Setting up retention policies for your objects
Amazon S3’s storage lifecycle allows you to manage the lifecycle of objects in an S3 bucket based on predefined rules. The lifecycle management feature consists of two main actions: transitions and expiration. Transitions involve automatically moving objects between different storage classes based on a defined duration. This helps in optimizing costs by storing less frequently accessed data in a cheaper storage class. Expiration, on the other hand, allows users to set rules to automatically delete objects from an S3 bucket. These rules can be based on a specified duration. Additionally, you can apply a combination of transitions and expiration actions to objects. Amazon S3’s storage lifecycle provides flexibility and ease of management for users and it helps organizations optimize storage costs while ensuring that data is stored according to its relevance and access patterns.
In this recipe, we will learn how to set up a lifecycle policy to archive objects in S3 Glacier after a certain period and then expire them.
Getting ready
To complete this recipe, you need to have a Glacier vault, which is a separate storage container that can be used to store archives, independent from S3. You can create one by following these steps:
- Open the AWS Management Console (https://console.aws.amazon.com/console/home?nc2=h_ct&src=header-signin) and navigate to the Glacier service.
- Click on Create vault to start creating a new Glacier vault.
- Provide a unique and descriptive name for your vault in the Vault name field.
- Optionally, you can choose to receive notifications for events by clicking Turn on notifications under the Event notifications section.
- Click on Create to create the vault.
How to do it…
- Open the AWS Management Console (https://console.aws.amazon.com/console/home?nc2=h_ct&src=header-signin) and navigate to the S3 service.
- Select the desired bucket for which you want to configure the lifecycle policy and navigate to the Management tab.
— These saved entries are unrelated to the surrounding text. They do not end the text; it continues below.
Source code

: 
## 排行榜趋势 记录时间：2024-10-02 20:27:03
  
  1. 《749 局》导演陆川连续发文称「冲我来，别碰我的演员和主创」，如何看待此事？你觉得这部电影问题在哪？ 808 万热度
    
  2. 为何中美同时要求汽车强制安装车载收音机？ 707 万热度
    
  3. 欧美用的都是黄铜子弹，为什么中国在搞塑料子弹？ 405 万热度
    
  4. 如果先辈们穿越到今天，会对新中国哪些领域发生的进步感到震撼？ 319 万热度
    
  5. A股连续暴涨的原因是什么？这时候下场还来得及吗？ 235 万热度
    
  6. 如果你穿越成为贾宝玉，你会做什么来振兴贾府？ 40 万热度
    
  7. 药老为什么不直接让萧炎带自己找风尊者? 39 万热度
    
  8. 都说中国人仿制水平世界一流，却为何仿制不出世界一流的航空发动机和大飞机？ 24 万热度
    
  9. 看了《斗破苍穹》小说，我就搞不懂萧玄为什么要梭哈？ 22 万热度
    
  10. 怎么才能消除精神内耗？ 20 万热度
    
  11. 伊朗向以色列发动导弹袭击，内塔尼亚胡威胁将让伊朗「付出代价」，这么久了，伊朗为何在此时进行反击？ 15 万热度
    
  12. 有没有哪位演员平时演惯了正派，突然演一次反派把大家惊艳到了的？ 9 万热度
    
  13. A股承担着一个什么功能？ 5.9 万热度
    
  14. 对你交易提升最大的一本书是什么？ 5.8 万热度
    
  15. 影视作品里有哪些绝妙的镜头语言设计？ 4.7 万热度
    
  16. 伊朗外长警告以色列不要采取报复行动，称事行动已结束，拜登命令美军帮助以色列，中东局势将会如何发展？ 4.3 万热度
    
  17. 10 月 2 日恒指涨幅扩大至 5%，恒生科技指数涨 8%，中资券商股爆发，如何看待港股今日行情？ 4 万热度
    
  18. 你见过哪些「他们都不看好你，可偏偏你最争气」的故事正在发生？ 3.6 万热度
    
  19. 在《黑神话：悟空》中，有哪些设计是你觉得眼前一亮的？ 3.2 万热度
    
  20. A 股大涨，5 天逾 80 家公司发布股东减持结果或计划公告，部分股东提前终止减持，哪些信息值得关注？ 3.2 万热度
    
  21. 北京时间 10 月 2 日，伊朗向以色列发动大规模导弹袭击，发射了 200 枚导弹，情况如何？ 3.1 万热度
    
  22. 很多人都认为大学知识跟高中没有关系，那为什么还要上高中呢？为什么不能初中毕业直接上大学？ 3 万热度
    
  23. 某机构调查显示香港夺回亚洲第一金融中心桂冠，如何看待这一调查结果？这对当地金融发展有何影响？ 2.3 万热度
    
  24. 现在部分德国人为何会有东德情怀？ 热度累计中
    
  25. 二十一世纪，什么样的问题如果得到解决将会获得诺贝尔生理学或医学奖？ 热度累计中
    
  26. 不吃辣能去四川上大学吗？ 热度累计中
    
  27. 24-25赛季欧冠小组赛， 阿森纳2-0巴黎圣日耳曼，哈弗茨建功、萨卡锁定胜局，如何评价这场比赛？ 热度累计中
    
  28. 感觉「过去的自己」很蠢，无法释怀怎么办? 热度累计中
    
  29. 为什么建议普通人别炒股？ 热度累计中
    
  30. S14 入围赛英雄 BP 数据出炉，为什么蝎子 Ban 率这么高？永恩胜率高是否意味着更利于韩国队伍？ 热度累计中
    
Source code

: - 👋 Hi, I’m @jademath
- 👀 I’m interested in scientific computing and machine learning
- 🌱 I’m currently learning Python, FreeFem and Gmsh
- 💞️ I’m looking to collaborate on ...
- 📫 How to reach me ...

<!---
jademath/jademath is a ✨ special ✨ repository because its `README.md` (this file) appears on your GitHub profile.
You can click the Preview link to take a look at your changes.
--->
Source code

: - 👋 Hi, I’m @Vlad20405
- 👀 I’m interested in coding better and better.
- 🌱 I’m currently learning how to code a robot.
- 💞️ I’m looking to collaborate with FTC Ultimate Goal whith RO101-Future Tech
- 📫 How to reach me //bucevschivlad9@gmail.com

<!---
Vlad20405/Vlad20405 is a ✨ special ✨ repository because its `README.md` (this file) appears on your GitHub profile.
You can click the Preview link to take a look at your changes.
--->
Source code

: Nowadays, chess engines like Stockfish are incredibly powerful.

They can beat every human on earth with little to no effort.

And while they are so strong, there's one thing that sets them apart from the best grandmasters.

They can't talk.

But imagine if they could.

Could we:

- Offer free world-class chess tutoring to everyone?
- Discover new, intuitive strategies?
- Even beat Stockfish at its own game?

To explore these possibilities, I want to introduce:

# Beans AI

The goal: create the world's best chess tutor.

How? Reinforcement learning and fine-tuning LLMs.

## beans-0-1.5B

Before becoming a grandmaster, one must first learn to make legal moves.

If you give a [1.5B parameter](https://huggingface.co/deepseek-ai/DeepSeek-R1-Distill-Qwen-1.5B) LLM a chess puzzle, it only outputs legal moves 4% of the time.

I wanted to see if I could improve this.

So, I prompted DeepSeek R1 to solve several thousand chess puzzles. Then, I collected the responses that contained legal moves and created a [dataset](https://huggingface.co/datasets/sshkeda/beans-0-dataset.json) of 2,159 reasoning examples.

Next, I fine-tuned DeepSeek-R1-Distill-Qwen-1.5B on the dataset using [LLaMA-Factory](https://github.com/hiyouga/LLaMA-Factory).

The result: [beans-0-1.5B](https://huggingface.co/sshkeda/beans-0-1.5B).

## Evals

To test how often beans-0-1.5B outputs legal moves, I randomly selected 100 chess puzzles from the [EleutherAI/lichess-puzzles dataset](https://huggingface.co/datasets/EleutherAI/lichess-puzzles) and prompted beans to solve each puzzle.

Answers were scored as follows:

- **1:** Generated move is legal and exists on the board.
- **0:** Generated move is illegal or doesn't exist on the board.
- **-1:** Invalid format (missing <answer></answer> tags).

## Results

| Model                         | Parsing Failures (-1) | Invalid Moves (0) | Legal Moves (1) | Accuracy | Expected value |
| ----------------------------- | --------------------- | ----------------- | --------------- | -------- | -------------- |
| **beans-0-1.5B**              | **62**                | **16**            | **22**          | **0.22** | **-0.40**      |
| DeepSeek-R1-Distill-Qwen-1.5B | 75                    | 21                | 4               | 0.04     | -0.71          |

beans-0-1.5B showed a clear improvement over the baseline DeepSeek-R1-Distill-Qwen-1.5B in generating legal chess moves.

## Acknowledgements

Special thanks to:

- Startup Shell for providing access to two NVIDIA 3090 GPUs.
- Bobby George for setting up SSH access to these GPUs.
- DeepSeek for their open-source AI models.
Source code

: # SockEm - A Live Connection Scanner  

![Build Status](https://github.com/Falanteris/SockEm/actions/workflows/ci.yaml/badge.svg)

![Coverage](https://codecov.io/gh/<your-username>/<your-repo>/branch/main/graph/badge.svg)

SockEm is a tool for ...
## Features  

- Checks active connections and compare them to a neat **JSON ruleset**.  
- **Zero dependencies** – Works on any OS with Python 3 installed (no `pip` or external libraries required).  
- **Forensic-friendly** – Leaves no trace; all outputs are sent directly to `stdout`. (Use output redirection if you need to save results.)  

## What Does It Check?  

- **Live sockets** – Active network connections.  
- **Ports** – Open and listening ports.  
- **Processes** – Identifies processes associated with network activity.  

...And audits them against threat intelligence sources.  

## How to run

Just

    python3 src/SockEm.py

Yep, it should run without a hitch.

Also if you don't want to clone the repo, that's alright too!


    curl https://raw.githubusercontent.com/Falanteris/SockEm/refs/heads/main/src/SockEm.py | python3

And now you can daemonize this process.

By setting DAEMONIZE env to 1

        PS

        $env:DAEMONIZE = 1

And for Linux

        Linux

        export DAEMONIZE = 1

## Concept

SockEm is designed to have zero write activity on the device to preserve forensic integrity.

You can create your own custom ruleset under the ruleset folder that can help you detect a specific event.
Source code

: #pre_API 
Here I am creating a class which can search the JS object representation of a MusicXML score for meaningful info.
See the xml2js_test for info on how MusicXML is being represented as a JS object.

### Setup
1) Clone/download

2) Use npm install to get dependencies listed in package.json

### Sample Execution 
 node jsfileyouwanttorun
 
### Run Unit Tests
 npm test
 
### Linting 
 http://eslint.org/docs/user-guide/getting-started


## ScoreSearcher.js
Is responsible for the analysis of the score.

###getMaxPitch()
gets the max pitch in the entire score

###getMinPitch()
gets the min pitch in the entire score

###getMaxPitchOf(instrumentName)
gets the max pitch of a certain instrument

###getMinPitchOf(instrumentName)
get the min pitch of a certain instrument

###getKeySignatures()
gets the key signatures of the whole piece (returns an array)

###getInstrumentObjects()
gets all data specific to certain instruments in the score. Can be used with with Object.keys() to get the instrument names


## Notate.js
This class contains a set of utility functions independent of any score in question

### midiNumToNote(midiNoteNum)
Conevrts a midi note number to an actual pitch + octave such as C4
- In the left panel, select Lifecycle and click on Create lifecycle rule.
- Under Rule name, name the lifecycle rule to identify it.
- Under Choose a rule scope, you can choose Apply to all objects in the bucket or Limit the scope of this rule using one or more filters to specify the objects for which the rule will be applied. You can use one of the following filters or a combination of them:
- Filter objects based on prefixes (for example, logs)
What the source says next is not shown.